■ Try it ■
Beginning with the line below that contains "AbstractAlgebra.ipynb | ❌" and ending with the line that contains "GITFans.ipynb | ❌", copy every line exactly. Copy nothing else.

■ Source records ■
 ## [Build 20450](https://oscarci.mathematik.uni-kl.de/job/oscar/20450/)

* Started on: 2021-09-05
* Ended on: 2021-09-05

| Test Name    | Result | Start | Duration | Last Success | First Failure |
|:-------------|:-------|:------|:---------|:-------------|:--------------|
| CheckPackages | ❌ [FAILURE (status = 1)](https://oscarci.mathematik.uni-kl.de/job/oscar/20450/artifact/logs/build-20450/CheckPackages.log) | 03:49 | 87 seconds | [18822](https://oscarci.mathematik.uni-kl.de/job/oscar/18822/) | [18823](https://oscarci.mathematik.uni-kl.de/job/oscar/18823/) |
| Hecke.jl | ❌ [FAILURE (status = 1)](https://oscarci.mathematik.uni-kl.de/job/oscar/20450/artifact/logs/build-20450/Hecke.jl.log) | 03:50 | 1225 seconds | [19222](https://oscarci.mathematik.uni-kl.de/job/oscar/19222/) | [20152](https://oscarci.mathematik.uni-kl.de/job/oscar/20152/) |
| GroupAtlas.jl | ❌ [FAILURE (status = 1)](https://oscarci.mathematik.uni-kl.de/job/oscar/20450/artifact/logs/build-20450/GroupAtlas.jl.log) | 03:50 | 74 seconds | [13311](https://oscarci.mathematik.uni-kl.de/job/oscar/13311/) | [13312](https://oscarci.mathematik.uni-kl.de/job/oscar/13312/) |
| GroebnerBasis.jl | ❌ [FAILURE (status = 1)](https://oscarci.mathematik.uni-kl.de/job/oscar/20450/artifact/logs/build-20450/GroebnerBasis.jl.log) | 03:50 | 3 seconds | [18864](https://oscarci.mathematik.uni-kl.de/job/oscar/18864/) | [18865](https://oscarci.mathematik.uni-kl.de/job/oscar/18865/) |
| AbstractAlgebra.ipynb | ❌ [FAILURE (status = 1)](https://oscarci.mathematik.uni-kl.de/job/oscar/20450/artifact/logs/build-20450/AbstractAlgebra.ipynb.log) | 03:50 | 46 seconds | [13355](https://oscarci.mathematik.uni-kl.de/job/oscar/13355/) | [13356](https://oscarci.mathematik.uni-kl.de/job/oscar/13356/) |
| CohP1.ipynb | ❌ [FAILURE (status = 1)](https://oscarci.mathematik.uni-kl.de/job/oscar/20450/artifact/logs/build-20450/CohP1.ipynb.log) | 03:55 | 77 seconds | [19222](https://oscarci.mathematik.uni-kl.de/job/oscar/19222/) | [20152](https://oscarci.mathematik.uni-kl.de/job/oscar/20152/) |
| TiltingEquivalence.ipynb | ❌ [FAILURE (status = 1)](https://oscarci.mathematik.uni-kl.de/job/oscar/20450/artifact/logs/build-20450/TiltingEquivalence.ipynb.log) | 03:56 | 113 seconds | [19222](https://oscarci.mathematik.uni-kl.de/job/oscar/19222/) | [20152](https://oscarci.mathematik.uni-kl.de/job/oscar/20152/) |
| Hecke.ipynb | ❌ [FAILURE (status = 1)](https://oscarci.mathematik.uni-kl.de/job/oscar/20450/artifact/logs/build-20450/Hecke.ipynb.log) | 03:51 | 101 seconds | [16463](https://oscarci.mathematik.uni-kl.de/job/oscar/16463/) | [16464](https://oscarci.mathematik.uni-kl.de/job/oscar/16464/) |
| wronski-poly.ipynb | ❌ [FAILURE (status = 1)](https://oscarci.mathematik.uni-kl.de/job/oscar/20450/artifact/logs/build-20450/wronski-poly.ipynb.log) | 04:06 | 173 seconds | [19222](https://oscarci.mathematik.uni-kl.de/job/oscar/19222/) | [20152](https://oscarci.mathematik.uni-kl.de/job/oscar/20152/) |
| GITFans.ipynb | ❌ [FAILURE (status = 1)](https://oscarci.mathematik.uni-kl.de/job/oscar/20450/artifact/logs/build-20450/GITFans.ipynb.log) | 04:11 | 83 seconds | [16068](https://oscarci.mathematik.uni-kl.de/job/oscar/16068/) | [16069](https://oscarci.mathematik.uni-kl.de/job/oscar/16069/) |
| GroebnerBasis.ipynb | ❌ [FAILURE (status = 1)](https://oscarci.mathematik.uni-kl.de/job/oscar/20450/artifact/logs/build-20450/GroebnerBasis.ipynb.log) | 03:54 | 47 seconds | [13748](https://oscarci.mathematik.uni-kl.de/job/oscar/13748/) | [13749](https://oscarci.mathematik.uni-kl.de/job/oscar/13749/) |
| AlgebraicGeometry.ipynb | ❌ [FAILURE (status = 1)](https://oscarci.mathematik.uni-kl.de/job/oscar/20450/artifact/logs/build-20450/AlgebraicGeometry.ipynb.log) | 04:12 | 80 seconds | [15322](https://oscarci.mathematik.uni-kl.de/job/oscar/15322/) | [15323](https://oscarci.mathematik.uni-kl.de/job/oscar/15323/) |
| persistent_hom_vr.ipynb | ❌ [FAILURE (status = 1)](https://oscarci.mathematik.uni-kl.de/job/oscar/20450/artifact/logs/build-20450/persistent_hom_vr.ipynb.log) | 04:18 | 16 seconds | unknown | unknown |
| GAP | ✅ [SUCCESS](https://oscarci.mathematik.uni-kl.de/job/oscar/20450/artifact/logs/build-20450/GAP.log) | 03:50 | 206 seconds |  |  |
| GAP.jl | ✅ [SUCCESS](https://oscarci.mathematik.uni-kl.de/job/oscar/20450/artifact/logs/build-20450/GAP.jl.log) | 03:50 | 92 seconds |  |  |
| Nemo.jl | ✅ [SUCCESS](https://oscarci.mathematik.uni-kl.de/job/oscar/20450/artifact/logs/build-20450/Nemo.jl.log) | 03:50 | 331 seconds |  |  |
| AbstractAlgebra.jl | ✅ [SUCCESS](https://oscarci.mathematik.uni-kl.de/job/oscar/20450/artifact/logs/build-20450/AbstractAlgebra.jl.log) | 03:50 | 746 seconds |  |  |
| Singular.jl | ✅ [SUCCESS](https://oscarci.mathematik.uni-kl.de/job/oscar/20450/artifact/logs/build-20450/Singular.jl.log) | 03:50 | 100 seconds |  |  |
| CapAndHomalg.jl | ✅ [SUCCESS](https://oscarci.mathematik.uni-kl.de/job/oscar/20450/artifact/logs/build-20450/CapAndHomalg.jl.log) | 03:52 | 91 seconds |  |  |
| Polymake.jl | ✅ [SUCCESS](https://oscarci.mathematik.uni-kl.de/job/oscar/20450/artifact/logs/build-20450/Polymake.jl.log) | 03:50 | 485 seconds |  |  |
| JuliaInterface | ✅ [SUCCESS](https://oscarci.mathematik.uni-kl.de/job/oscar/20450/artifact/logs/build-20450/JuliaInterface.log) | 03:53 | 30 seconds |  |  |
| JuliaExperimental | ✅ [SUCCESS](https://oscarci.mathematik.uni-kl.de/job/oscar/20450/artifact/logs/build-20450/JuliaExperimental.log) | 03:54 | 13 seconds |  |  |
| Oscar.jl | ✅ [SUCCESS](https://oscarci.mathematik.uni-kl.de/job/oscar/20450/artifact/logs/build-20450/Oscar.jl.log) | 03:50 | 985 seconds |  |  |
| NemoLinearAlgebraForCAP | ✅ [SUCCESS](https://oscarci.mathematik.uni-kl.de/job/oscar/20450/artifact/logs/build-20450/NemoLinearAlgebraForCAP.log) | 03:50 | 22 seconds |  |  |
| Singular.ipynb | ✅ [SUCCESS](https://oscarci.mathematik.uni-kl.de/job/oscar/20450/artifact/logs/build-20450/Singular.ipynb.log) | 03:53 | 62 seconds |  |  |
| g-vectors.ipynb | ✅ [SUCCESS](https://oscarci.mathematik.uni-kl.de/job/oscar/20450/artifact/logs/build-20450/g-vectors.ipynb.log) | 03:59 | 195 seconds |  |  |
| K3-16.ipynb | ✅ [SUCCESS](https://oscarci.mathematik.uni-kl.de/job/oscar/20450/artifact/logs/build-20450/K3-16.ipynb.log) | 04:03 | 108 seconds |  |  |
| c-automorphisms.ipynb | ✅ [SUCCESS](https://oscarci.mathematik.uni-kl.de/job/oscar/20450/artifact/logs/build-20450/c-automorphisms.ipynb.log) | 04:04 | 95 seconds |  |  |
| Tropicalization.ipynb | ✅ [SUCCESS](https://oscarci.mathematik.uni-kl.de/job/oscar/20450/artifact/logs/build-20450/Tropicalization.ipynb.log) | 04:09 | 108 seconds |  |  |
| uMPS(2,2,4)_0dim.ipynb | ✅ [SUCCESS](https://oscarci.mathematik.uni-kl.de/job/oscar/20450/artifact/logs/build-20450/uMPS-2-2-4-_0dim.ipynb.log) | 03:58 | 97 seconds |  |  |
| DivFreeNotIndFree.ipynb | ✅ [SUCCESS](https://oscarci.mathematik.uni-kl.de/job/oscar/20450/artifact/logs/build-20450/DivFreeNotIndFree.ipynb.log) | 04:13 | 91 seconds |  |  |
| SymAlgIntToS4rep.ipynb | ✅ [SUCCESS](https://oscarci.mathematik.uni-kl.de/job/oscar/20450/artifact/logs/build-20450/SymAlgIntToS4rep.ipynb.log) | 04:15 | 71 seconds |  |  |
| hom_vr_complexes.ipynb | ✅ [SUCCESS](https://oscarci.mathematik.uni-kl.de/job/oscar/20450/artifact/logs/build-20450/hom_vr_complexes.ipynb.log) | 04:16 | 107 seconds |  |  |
---
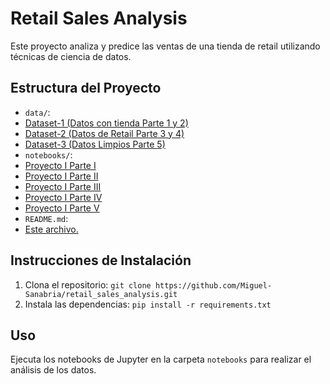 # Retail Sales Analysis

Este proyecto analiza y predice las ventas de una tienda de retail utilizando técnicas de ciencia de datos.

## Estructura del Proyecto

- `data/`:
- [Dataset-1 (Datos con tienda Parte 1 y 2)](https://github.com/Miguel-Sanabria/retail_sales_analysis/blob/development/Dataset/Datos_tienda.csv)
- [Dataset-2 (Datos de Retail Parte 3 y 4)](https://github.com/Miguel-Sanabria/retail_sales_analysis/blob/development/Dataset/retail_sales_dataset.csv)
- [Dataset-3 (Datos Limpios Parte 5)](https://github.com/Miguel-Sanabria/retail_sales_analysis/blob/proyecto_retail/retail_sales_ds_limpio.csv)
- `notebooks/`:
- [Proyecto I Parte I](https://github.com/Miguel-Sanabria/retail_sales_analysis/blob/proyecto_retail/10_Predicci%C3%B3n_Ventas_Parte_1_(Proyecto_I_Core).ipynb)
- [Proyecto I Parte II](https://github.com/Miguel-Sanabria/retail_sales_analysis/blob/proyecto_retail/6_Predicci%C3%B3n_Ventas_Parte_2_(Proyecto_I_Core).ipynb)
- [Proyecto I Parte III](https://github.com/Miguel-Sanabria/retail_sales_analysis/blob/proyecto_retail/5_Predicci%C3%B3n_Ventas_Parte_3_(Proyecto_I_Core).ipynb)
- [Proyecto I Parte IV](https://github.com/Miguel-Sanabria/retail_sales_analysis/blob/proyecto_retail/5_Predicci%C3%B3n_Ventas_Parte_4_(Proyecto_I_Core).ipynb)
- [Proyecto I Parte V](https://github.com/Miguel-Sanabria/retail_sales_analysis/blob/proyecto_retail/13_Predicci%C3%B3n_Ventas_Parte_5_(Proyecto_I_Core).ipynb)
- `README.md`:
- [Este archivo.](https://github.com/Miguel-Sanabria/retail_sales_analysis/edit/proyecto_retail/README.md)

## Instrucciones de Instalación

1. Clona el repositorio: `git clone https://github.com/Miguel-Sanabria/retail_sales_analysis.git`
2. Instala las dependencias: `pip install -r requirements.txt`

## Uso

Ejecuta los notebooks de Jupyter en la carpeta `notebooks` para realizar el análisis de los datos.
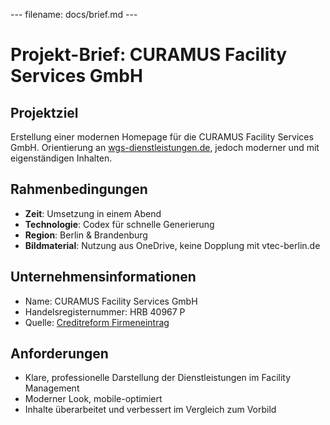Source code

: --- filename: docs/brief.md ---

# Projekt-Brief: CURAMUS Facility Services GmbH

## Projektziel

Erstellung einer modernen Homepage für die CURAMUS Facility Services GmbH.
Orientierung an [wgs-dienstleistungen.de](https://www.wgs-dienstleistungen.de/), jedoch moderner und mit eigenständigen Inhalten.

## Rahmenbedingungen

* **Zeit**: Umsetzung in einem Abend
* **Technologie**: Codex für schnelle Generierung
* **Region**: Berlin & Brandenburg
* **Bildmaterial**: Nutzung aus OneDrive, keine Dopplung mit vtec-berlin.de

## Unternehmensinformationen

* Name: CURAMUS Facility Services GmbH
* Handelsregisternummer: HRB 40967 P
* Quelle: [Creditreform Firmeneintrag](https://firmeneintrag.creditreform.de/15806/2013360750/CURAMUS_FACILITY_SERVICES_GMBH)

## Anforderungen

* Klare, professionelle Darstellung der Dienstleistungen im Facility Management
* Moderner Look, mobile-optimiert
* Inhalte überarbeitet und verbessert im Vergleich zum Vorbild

■ Solution below ■
| AbstractAlgebra.ipynb | ❌ [FAILURE (status = 1)](https://oscarci.mathematik.uni-kl.de/job/oscar/20450/artifact/logs/build-20450/AbstractAlgebra.ipynb.log) | 03:50 | 46 seconds | [13355](https://oscarci.mathematik.uni-kl.de/job/oscar/13355/) | [13356](https://oscarci.mathematik.uni-kl.de/job/oscar/13356/) |
| CohP1.ipynb | ❌ [FAILURE (status = 1)](https://oscarci.mathematik.uni-kl.de/job/oscar/20450/artifact/logs/build-20450/CohP1.ipynb.log) | 03:55 | 77 seconds | [19222](https://oscarci.mathematik.uni-kl.de/job/oscar/19222/) | [20152](https://oscarci.mathematik.uni-kl.de/job/oscar/20152/) |
| TiltingEquivalence.ipynb | ❌ [FAILURE (status = 1)](https://oscarci.mathematik.uni-kl.de/job/oscar/20450/artifact/logs/build-20450/TiltingEquivalence.ipynb.log) | 03:56 | 113 seconds | [19222](https://oscarci.mathematik.uni-kl.de/job/oscar/19222/) | [20152](https://oscarci.mathematik.uni-kl.de/job/oscar/20152/) |
| Hecke.ipynb | ❌ [FAILURE (status = 1)](https://oscarci.mathematik.uni-kl.de/job/oscar/20450/artifact/logs/build-20450/Hecke.ipynb.log) | 03:51 | 101 seconds | [16463](https://oscarci.mathematik.uni-kl.de/job/oscar/16463/) | [16464](https://oscarci.mathematik.uni-kl.de/job/oscar/16464/) |
| wronski-poly.ipynb | ❌ [FAILURE (status = 1)](https://oscarci.mathematik.uni-kl.de/job/oscar/20450/artifact/logs/build-20450/wronski-poly.ipynb.log) | 04:06 | 173 seconds | [19222](https://oscarci.mathematik.uni-kl.de/job/oscar/19222/) | [20152](https://oscarci.mathematik.uni-kl.de/job/oscar/20152/) |
| GITFans.ipynb | ❌ [FAILURE (status = 1)](https://oscarci.mathematik.uni-kl.de/job/oscar/20450/artifact/logs/build-20450/GITFans.ipynb.log) | 04:11 | 83 seconds | [16068](https://oscarci.mathematik.uni-kl.de/job/oscar/16068/) | [16069](https://oscarci.mathematik.uni-kl.de/job/oscar/16069/) |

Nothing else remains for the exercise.